The sss shader was by far the harder of the two to understand, especially with the version I was using. I was using the “newer” version which had A&D reflections built in, so they would produce realistic reflections. I realized with the sss material that the radii and the depth didn’t matter soo much-these values could be within the ballpark and be ok. What mattered most was the overall scale and spec along with your maps. You need spot on diffuse and epidermal maps to pull off a realistic skin shader. This gets pretty tricky because there’s an endless amount of mixing and matching and everyone has their own way.
The mia material was pretty straight forward glossy=glossy, samples=samples diffuse=diffuse etc… The trickier part was the BRDF curve. Small small changes to any number gives you far different results. This is pretty lame because this is the most important part of the shader to get it right.
Tip for getting good metal: Use the IOR fresnal (pronounced FRE-NAL, it’s named after some french dude)and set it to a super high value of something around 30 (air is 1)
The mia material is amazing, it can be used for just about everything, from satin, to cloth, to leather, to wood, to conrete, to metal, to glass-whatever. It is a physically accurate model which means you can’t make it behave incorrectly!! OR maybe you just have to try reallly reallly hard.
I also learned that what makes a character feel like a character isn’t the realistic materials or the fancy lighting, it’s the character of the character. It’s the pose, it’s the glint in the yea, it’s the curve of the lip that says “I know something you don’t.” THIS is the hardest part to nail in the character. I wasn’t able to hit this nail. I got close and had a couple glancing blows, but I never managed to nail it.

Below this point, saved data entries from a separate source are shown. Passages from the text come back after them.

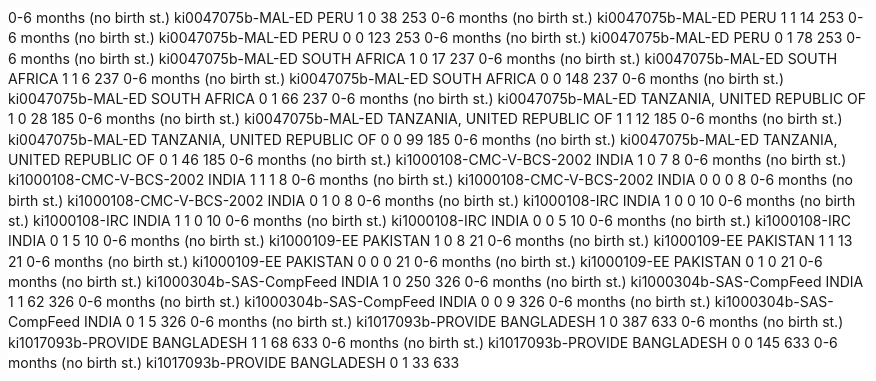 0-6 months (no birth st.)    ki0047075b-MAL-ED          PERU                           1                       0       38     253
0-6 months (no birth st.)    ki0047075b-MAL-ED          PERU                           1                       1       14     253
0-6 months (no birth st.)    ki0047075b-MAL-ED          PERU                           0                       0      123     253
0-6 months (no birth st.)    ki0047075b-MAL-ED          PERU                           0                       1       78     253
0-6 months (no birth st.)    ki0047075b-MAL-ED          SOUTH AFRICA                   1                       0       17     237
0-6 months (no birth st.)    ki0047075b-MAL-ED          SOUTH AFRICA                   1                       1        6     237
0-6 months (no birth st.)    ki0047075b-MAL-ED          SOUTH AFRICA                   0                       0      148     237
0-6 months (no birth st.)    ki0047075b-MAL-ED          SOUTH AFRICA                   0                       1       66     237
0-6 months (no birth st.)    ki0047075b-MAL-ED          TANZANIA, UNITED REPUBLIC OF   1                       0       28     185
0-6 months (no birth st.)    ki0047075b-MAL-ED          TANZANIA, UNITED REPUBLIC OF   1                       1       12     185
0-6 months (no birth st.)    ki0047075b-MAL-ED          TANZANIA, UNITED REPUBLIC OF   0                       0       99     185
0-6 months (no birth st.)    ki0047075b-MAL-ED          TANZANIA, UNITED REPUBLIC OF   0                       1       46     185
0-6 months (no birth st.)    ki1000108-CMC-V-BCS-2002   INDIA                          1                       0        7       8
0-6 months (no birth st.)    ki1000108-CMC-V-BCS-2002   INDIA                          1                       1        1       8
0-6 months (no birth st.)    ki1000108-CMC-V-BCS-2002   INDIA                          0                       0        0       8
0-6 months (no birth st.)    ki1000108-CMC-V-BCS-2002   INDIA                          0                       1        0       8
0-6 months (no birth st.)    ki1000108-IRC              INDIA                          1                       0        0      10
0-6 months (no birth st.)    ki1000108-IRC              INDIA                          1                       1        0      10
0-6 months (no birth st.)    ki1000108-IRC              INDIA                          0                       0        5      10
0-6 months (no birth st.)    ki1000108-IRC              INDIA                          0                       1        5      10
0-6 months (no birth st.)    ki1000109-EE               PAKISTAN                       1                       0        8      21
0-6 months (no birth st.)    ki1000109-EE               PAKISTAN                       1                       1       13      21
0-6 months (no birth st.)    ki1000109-EE               PAKISTAN                       0                       0        0      21
0-6 months (no birth st.)    ki1000109-EE               PAKISTAN                       0                       1        0      21
0-6 months (no birth st.)    ki1000304b-SAS-CompFeed    INDIA                          1                       0      250     326
0-6 months (no birth st.)    ki1000304b-SAS-CompFeed    INDIA                          1                       1       62     326
0-6 months (no birth st.)    ki1000304b-SAS-CompFeed    INDIA                          0                       0        9     326
0-6 months (no birth st.)    ki1000304b-SAS-CompFeed    INDIA                          0                       1        5     326
0-6 months (no birth st.)    ki1017093b-PROVIDE         BANGLADESH                     1                       0      387     633
0-6 months (no birth st.)    ki1017093b-PROVIDE         BANGLADESH                     1                       1       68     633
0-6 months (no birth st.)    ki1017093b-PROVIDE         BANGLADESH                     0                       0      145     633
0-6 months (no birth st.)    ki1017093b-PROVIDE         BANGLADESH                     0                       1       33     633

But this is what learning is. You keep practicing till you get it right. You don’t have to get everything right in one go, it’s a process. From here on out I know that I am a much better modeler, lighter, and texture artist, and I know exactly what I need to work on… everything. haha-that’s what being an artist is all about isn’t it? You’re never done, you’re never fully satisfied with an art piece, there is always something more to be done, to be learnt. It’s a process.
The fun is in learning, exploring, creating, and imagining. It’s about building up your texture and reference libraries and then bragging to all your friends that you need to by another TB hdd because the one you just bought 6 months ago is full due to texture collection, reference gathering, and tutorial videos. It’s about sitting at home with your dual monitor setup, sitting a nice comfortable chair, watching house/big bang theory/scrubs/lost/mythbusters/futurama/ or listening to music, and losing yourself in your work. It’s about wondering why it’s getting lighter outside instead of darker and then realizing it’s because the sun is rising and you really DO need to go to sleep because you have a final exam in 5 hours. It’s about wanting to create and learn new things and new ideas. It’s about learning that even though this is all you want to do, you really do have to go out to the bar with your friends every once in a while and catch up and have a good time. And finally, it’s about realizing it was never about the money, or working at Pixar or for some top secret govt. program (Even though I would never turn it down and would brag to high heaven if that ever happens… hire me-I’m young and cheap =D), it’s about doing what you love, it’s for the sake of the game. You do it so one day some little kid will look up to you like you’ve done to the industry giants your whole life.
So to conclude this episode, you shouldn’t create art to show, you should create it for yourself-to learn-and for others in hopes that it will effect them the same way it did you.